Anti-fracking advocates in California are marking a big victory as a judge has ruled that no, you can’t just go drilling around willy-nilly without sufficient environmental impact reports. The ruling, made in response to a suit from environmental organizations, doesn’t cancel the oil leases originally issued for the land, but it does mandate that the groups reach a resolution with the government, which illegally granted the leases in the first place. That provides some wiggle-room for fighting fracking in the Monterey Shale, and it sent a clear message to the Obama Administration: fracking is not popular in the United States.
The story started in 2011, when the Bureau of Land Management in Monterey County issued potentially lucrative oil and gas leases without sufficient environmental analysis to determine the possible effects of fracking. A total of 2,500 acres in one of California’s most beautiful regions was slated for oil and gas development to access an estimated 15 billion barrels of oil. Environmental groups were deeply concerned about the potential risks to such development, especially given that it bordered a major watershed.
It was a surprise to see such proposals in California, a state where anti-oil and gas production and organizing have resulted in environmental clampdowns and some of the toughest laws on alternative energy production and emissions standards in the country. The state is famous for its level of environmental activity and focus on sustainable use of natural resources, and the case was a grim reminder that California’s reputation doesn’t spread throughout the entire state.

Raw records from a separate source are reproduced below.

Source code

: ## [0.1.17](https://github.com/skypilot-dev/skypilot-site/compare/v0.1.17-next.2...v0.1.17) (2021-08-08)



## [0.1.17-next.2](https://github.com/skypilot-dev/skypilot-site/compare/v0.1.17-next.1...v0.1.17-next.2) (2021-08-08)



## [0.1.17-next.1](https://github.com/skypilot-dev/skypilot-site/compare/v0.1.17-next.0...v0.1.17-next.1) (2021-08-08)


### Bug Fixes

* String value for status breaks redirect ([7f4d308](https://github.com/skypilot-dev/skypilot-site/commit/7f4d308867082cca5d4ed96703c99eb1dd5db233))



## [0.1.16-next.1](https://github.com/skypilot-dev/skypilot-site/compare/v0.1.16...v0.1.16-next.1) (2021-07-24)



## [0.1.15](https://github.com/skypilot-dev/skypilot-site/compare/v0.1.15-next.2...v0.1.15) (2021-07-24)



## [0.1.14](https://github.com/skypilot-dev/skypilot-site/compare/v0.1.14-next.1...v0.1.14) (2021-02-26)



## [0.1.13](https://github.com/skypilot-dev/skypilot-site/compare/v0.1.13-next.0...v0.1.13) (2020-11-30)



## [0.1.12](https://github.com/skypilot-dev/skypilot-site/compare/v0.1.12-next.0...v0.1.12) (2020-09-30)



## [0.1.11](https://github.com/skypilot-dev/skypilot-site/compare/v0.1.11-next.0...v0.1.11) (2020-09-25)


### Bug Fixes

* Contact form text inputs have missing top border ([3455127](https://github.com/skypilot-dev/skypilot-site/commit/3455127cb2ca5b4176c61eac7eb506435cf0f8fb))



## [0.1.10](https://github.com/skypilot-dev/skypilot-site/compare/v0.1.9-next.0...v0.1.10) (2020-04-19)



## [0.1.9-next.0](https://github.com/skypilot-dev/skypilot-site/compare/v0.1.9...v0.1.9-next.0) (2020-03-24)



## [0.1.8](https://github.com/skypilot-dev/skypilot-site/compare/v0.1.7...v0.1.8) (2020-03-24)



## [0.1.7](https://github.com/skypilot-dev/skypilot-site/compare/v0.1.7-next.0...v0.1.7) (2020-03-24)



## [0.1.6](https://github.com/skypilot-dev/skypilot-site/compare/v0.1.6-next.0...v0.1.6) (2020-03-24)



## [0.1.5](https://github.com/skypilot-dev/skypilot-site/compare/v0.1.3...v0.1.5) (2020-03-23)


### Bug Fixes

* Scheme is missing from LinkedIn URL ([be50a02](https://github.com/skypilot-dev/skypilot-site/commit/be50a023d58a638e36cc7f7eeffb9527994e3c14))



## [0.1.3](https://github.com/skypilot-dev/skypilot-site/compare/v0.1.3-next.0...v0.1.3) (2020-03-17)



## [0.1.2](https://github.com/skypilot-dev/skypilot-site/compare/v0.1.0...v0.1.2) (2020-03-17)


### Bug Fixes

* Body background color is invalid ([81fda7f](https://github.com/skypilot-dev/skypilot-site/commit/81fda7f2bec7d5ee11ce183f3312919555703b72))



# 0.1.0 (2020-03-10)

In the suit, activists argued that the BLM had not considered the risks before granting the leases, and Judge Paul Grewal agreed: “[the leases] did not adequately consider the development impact of hydraulic fracturing techniques…when used in combination with technologies such as horizontal drilling…The potential risk for contamination from fracking, while unknown, is not so remote or speculative to be completely ignored.” Granting the leases as-is was a violation of the National Environmental Policy Act, which governs such activities.

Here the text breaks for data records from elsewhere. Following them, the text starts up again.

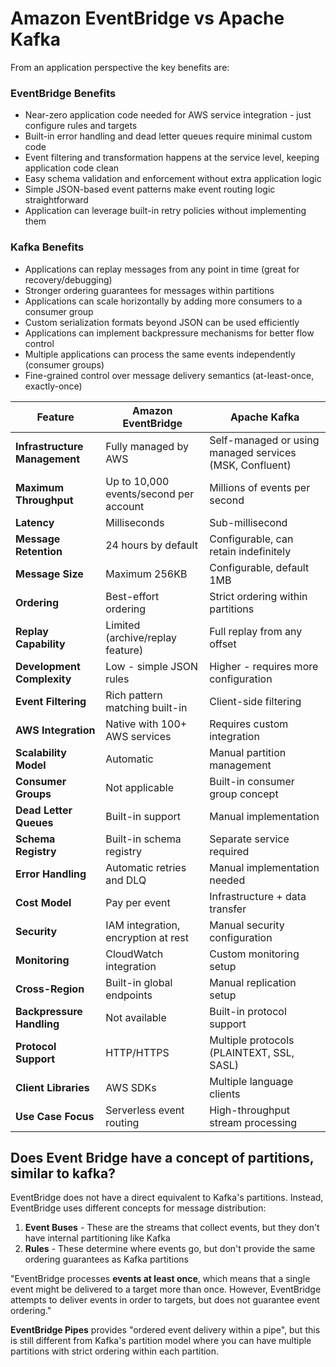 # Amazon EventBridge vs Apache Kafka

From an application perspective the key benefits are:

### EventBridge Benefits

* Near-zero application code needed for AWS service integration - just configure rules and targets
* Built-in error handling and dead letter queues require minimal custom code
* Event filtering and transformation happens at the service level, keeping application code clean
* Easy schema validation and enforcement without extra application logic
* Simple JSON-based event patterns make event routing logic straightforward
* Application can leverage built-in retry policies without implementing them

### Kafka Benefits

* Applications can replay messages from any point in time (great for recovery/debugging)
* Stronger ordering guarantees for messages within partitions
* Applications can scale horizontally by adding more consumers to a consumer group
* Custom serialization formats beyond JSON can be used efficiently
* Applications can implement backpressure mechanisms for better flow control
* Multiple applications can process the same events independently (consumer groups)
* Fine-grained control over message delivery semantics (at-least-once, exactly-once)

| Feature                       | Amazon EventBridge                     | Apache Kafka                                            |
| ----------------------------- | -------------------------------------- | ------------------------------------------------------- |
| **Infrastructure Management** | Fully managed by AWS                   | Self-managed or using managed services (MSK, Confluent) |
| **Maximum Throughput**        | Up to 10,000 events/second per account | Millions of events per second                           |
| **Latency**                   | Milliseconds                           | Sub-millisecond                                         |
| **Message Retention**         | 24 hours by default                    | Configurable, can retain indefinitely                   |
| **Message Size**              | Maximum 256KB                          | Configurable, default 1MB                               |
| **Ordering**                  | Best-effort ordering                   | Strict ordering within partitions                       |
| **Replay Capability**         | Limited (archive/replay feature)       | Full replay from any offset                             |
| **Development Complexity**    | Low - simple JSON rules                | Higher - requires more configuration                    |
| **Event Filtering**           | Rich pattern matching built-in         | Client-side filtering                                   |
| **AWS Integration**           | Native with 100+ AWS services          | Requires custom integration                             |
| **Scalability Model**         | Automatic                              | Manual partition management                             |
| **Consumer Groups**           | Not applicable                         | Built-in consumer group concept                         |
| **Dead Letter Queues**        | Built-in support                       | Manual implementation                                   |
| **Schema Registry**           | Built-in schema registry               | Separate service required                               |
| **Error Handling**            | Automatic retries and DLQ              | Manual implementation needed                            |
| **Cost Model**                | Pay per event                          | Infrastructure + data transfer                          |
| **Security**                  | IAM integration, encryption at rest    | Manual security configuration                           |
| **Monitoring**                | CloudWatch integration                 | Custom monitoring setup                                 |
| **Cross-Region**              | Built-in global endpoints              | Manual replication setup                                |
| **Backpressure Handling**     | Not available                          | Built-in protocol support                               |
| **Protocol Support**          | HTTP/HTTPS                             | Multiple protocols (PLAINTEXT, SSL, SASL)               |
| **Client Libraries**          | AWS SDKs                               | Multiple language clients                               |
| **Use Case Focus**            | Serverless event routing               | High-throughput stream processing                       |



## Does Event Bridge have a concept of partitions, similar to kafka?

EventBridge does not have a direct equivalent to Kafka's partitions. Instead, EventBridge uses different concepts for message distribution:

1. **Event Buses** - These are the streams that collect events, but they don't have internal partitioning like Kafka
2. **Rules** - These determine where events go, but don't provide the same ordering guarantees as Kafka partitions

"EventBridge processes **events at least once**, which means that a single event might be delivered to a target more than once. However, EventBridge attempts to deliver events in order to targets, but does not guarantee event ordering."

**EventBridge Pipes** provides "ordered event delivery within a pipe", but this is still different from Kafka's partition model where you can have multiple partitions with strict ordering within each partition.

His decision not to cancel the leases in the face of his findings was a blow for environmental advocates, but they’re still rallying. The decision puts any development on hold and provides breathing room for advocates to continue fighting. Critically, it also sends a message to the government as well as the BLM that it’s not allowed to dodge requirements for careful environmental analysis before leasing land for development, putting the Obama Administration on notice that when it comes to fracking, it had better tread carefully with leases on public lands.
The judge may not have said outright that fracking is dangerous, but he clearly referenced the concerns about the environmental hazards associated with fracking specifically in addition to oil and gas development in general in his ruling. That’s significant, because the government still seems caught in a web of denial when it comes to facing the facts about the dangers of fracking.
Anti-fracking advocates across the nation and the world are mustering a growing collection of evidence against the safety and reliability of fracking and using it to great effect in protests, lawsuits and other actions intended to halt or prevent proposed oil and gas developments in oil shale country. This case will join the body of work done by activists to fight fracking and encourage the government to turn to other means to support its energy needs — and it’s just possible that the ultimate resolution in this particular story will be a cancellation or a radical scaleback of the contested leases in response to more careful environmental review.